That evening the form fours planned to cane form twos courtesy of the poem. Mr. Obunga had to come to the assembly to calm the situation warning anybody who touched the “brilliant student” of dire consequences. That night I was whisked away to another dormitory by my trusted form four cousin, Elly Masudi, where I spent the night.”This kid has balls!” One four shouted on sighting me the following morning. Oh yes I had not only balls but also apparatus and horns to speak my mind. Senior students were not supposed to behave stupidly.

As much as we, the form twos, had graduated from washing the pit latrines and the abolition block after the arrival of form ones, things took a reverse turn from the date of the poem. Prefects started assigning us, the duties that ordinarily belonged to form ones. My stream literally blamed me for this. ‘Form four pong’o dhok” (Form 4 fills the mouth) were like bees which were not supposed to be poked.

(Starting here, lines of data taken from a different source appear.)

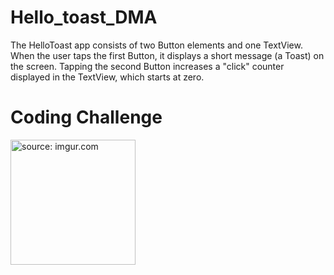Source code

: # Hello_toast_DMA
The HelloToast app consists of two Button elements and one TextView. When the user taps the first Button, it displays a short message (a Toast) on the screen. Tapping the second Button increases a "click" counter displayed in the TextView, which starts at zero.
<H1>Coding Challenge</H1>
<a href="https://imgur.com/UTB616Y"><img src="https://i.imgur.com/UTB616Y.gif" title="source: imgur.com" width=200/></a>
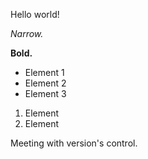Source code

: Hello world!

*Narrow.*

**Bold.**

* Element 1
* Element 2
* Element 3

1. Element
2. Element

Meeting with version's control.
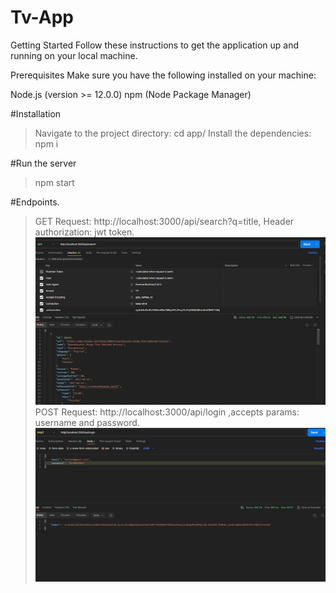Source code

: # Tv-App

Getting Started
Follow these instructions to get the application up and running on your local machine.

Prerequisites
Make sure you have the following installed on your machine:

Node.js (version >= 12.0.0)
npm (Node Package Manager)

#Installation
> Navigate to the project directory: cd app/
> Install the dependencies: npm i 

#Run the server
> npm start

#Endpoints.
> GET Request: http://localhost:3000/api/search?q=title, Header authorization: jwt token.\
> ![Image Description](./sc1.png)
> POST Request: http://localhost:3000/api/login ,accepts params: username and password.
> ![Image Description](./sc2.png)
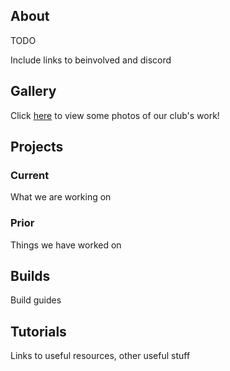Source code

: ## About

TODO

Include links to beinvolved and discord

## Gallery

Click [here](Gallery.md) to view some photos of our club's work!

## Projects

### Current

What we are working on

### Prior

Things we have worked on

## Builds

Build guides

## Tutorials

Links to useful resources, other useful stuff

One day I was summoned by the Senior School Prefect (SSP), Ampher Apidi, to go to the dining hallwith my two open eyes. My fellow form twos advised me not to attempt unless I wanted to be pronounced dead on arrival.
and apologise to the form fours. I knew something very hot was boiling somewhere and I was the one to be dipped in it - I refused to adhere to the summons. That time dining hall had been turned into an examination center and where they wanted me to stand while addressing the over one hundred and twenty “big babies” had no exit route. Disobeying the summons of the SSP was tantamount to asking for your own death. Next, they sent Odeny, at around 8pm, and that’s when my blood went on an overdrive boiling point. I knew something was definitely fishy. When my uncle Okoko, came for me personally in class, just a few minutes after Odeny, I felt I had to tell him my mind. I sincerely loved this uncle of mine even after neglecting me but I couldn’t allow him to take me to the burning fiery furnace

“Uncle, please tell your fellow form fours that I’m sorry for saying the truth in that manner but I will not dare take myself to the dining hall” I reasoned. “Please let Ampher come for me personally and pick me in the presence of my classmates. I know he will be responsible for whatever happens to me thereafter” I requested. After telling me how disappointed he was in me, he left back to his colleagues.

I thereafter lived in constant fear until the close of the term. One Sunday I preached to the whole school on "Love and forgiveness" and people were really blessed. Odeny as was his custom, responded to the alter call and got “saved”. I surely laid my hands on that demon infested head. It was so sweet laying hands of my bully. Odeny was one man I would refer to as a “pulpit customer”. He had other four friends who would get saved every Sunday morning just to please the preacher. There were these preachers who would take too long calling for people to be saved and unless somebody went forward, we would sleep in church. That was where Odeny came to students’ rescue – getting saved for the sake of time.